• **Problem description**
Go over the lines below, and when one contains the word "users", copy it.

Records from a data source

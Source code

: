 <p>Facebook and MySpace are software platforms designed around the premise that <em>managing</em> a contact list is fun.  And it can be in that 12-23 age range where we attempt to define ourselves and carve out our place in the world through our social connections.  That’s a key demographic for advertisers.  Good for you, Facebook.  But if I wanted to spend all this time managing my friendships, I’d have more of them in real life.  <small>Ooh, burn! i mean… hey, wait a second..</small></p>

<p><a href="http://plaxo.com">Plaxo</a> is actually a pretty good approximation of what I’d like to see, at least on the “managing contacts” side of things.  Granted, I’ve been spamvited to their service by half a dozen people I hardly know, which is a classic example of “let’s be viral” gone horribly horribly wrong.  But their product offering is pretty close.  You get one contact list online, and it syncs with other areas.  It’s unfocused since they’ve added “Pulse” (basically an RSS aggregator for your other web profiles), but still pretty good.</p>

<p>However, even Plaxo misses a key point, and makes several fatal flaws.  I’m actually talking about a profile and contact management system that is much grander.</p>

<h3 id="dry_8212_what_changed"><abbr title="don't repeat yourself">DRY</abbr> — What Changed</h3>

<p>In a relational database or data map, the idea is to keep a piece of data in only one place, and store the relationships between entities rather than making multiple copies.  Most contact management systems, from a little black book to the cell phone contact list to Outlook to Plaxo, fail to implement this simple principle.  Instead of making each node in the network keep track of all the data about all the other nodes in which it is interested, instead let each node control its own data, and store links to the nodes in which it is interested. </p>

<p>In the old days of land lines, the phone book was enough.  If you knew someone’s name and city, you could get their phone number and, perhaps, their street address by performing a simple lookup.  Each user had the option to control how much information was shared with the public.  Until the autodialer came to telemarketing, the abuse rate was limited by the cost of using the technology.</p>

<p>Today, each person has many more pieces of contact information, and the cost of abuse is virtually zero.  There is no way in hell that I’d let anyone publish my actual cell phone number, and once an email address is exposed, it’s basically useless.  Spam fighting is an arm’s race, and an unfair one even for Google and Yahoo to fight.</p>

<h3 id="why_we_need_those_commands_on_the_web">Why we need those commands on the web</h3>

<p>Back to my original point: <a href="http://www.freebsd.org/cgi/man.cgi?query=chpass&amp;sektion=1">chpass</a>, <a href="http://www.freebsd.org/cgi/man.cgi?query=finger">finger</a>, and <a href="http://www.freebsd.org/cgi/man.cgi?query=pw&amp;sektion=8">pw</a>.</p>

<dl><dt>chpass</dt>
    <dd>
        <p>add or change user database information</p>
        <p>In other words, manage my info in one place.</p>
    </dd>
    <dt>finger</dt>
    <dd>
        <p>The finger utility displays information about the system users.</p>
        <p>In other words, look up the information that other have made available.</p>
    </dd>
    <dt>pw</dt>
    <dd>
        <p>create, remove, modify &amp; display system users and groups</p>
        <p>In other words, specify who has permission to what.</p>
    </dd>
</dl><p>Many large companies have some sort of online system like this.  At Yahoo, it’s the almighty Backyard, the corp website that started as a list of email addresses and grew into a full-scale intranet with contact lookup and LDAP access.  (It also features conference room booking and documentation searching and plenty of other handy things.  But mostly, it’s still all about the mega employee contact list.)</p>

• **Answer space**
        <p>The finger utility displays information about the system users.</p>
        <p>create, remove, modify &amp; display system users and groups</p>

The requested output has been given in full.